One thing Manhattanville does have is two of the top Division III hockey programs. The 8-0-1 men's team is ranked third in the nation. The 5-1 women are ranked seventh.

Those rankings are even more impressive when you consider both programs are just eight years old.

How have they risen so far so fast?

"First and foremost is the support from the school," said women's coach Nicole Hall, a Carmel resident. "The administration is very supportive of the programs and wants to see them be successful. When the support starts at the top, it ensures that the program will have the resources to succeed. That's the biggest thing."

Keith Levinthal, who has coached the men's team since its inception, said that in building the program it was important to not only get the right kind of players, but the right kind of people.

"We needed players, but the most important thing was, we needed good people," he said. "I don't know if the campus was 100 percent welcoming to having a hockey team.

"We were under the microscope the first year. We wanted to make sure guys contribute to the campus and to the community. We wanted to establish the right culture."

Levinthal reinforced that message in the Valiants' last game. Manhattanville beat Williams 5-2 at Playland Ice Casino on Sunday even though 13 players were serving one-period suspensions and junior forward Brendan McIntyre (three games) and freshmen A.J. Mikkelsen and Arlen Marshall (two games) were also suspended for violating team policy.

"They were really minor things, but our expectations for the guys are really high," Levinthal said.

Manhattanville also has big expectations on the ice. Now for the Valiants, the next big thing would be a national championship.

The women's team has advanced to the title game twice - in Hall's first two seasons (2001-02 and 2002-03), losing to Elmira both years. Middlebury has won the last three national titles.
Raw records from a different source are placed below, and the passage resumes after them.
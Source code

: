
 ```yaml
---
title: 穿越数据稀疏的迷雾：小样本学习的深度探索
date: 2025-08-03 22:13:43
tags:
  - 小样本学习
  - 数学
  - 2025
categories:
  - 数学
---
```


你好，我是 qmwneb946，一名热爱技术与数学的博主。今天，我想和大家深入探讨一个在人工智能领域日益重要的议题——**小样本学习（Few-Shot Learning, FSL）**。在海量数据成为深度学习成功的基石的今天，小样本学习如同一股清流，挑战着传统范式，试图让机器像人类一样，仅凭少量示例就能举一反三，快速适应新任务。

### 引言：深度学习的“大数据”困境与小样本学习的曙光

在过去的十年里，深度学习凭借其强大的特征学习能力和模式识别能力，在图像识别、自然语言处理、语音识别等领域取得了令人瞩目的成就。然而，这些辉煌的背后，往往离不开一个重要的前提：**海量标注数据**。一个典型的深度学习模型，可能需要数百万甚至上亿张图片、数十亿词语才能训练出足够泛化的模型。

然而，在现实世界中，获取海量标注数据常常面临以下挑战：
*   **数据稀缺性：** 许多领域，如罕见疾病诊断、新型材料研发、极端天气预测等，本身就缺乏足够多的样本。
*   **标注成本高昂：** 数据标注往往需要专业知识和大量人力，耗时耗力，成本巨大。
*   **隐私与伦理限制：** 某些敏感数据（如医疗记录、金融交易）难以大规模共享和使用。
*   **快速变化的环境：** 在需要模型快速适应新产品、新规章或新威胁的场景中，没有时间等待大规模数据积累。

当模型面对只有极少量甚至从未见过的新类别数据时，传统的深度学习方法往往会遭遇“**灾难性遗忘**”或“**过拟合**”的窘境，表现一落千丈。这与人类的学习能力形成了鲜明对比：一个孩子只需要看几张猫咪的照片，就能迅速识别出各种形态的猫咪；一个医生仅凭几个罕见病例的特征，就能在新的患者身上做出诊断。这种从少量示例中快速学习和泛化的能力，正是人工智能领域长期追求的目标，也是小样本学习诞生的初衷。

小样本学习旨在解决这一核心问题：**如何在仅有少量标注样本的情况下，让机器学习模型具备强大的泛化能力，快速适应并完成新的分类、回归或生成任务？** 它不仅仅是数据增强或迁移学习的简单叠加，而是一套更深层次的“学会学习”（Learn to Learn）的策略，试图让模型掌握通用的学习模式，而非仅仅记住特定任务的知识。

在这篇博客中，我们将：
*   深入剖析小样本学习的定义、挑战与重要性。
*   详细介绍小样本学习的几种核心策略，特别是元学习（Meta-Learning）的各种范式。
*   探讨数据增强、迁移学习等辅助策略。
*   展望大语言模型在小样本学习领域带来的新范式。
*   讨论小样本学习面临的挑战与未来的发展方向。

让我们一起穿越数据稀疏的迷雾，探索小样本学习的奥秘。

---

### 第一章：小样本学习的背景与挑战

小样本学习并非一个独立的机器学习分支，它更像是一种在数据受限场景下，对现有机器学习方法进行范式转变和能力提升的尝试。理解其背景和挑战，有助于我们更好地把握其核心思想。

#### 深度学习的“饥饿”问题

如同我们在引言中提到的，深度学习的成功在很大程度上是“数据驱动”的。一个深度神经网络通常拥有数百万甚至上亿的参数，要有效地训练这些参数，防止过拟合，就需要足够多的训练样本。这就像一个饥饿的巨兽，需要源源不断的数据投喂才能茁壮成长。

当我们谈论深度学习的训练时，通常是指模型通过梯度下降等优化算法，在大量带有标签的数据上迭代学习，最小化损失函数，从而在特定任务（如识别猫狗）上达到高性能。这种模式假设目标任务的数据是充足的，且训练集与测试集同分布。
Manhattanville's men's team climbed to No. 1 in the national rankings two seasons ago. The Valiants have lost in the NCAA quarterfinals each of the last two years after being the No. 1 seed two years ago and the No. 2 seed last season. Middlebury's men's team has won eight of the last 11 national championships.

"The seniors and juniors that were here the last couple of years feel we had teams that could have gone all the way, but we came up short," Greaves said. "We feel we have some unfinished business to take care of this year."

But Levinthal is quick to point out the men lost 12 seniors from last year's 20-5-2 team.

"This is a brand-new team," Levinthal said. "We have a ton of new faces, so we're taking it slower. To put those kind of expectations on this team is unfair."

One of the freshmen who has emerged as a key contributor is forward Matt Piegza, who leads the men's team in scoring with nine goals and 14 points.

"I figured I would be part of the team pretty early on, but I didn't expect to be this big a part," Piegza said. "I didn't know it would be this quick and this sudden."

The 6-foot, 185-pound Piegza, who is from Blue Island, Ill., is one of nine Americans on a 29-player roster that includes 17 Canadians.

The men also have a player from Sweden - freshman forward Niklas Berntsson -and one from Belgium - freshman goaltender Jens Van Poucke.

"I don't really care where we get guys from as long as they can fit into the program," said Levinthal, who also serves as the school's athletic director. "If we can get guys from five miles down the road, all the better."

Two of the women's team's 21 players are local residents: sophomore forwards Michelle Witz (Pelham) and Alex Blackwell (Brewster). They were also teammates on the Hudson Valley scholastic women's hockey team in the Empire State Games.

"I got to know Alex through Empires and because our club teams played against each other," Witz said.

Now they're two of the key players on a team that does not have a single senior.

"This year, we're definitely younger and there's a lot more different personalities," said Witz, whose father, Ed, has coached Pelham's varsity boys team for 20 years. "But I feel we can come together more."

Piegza feels the same way.

"I haven't been here in years past, but it seems as if there's something more special about this group of guys," he said. "It seems like there's a pretty good chemistry here."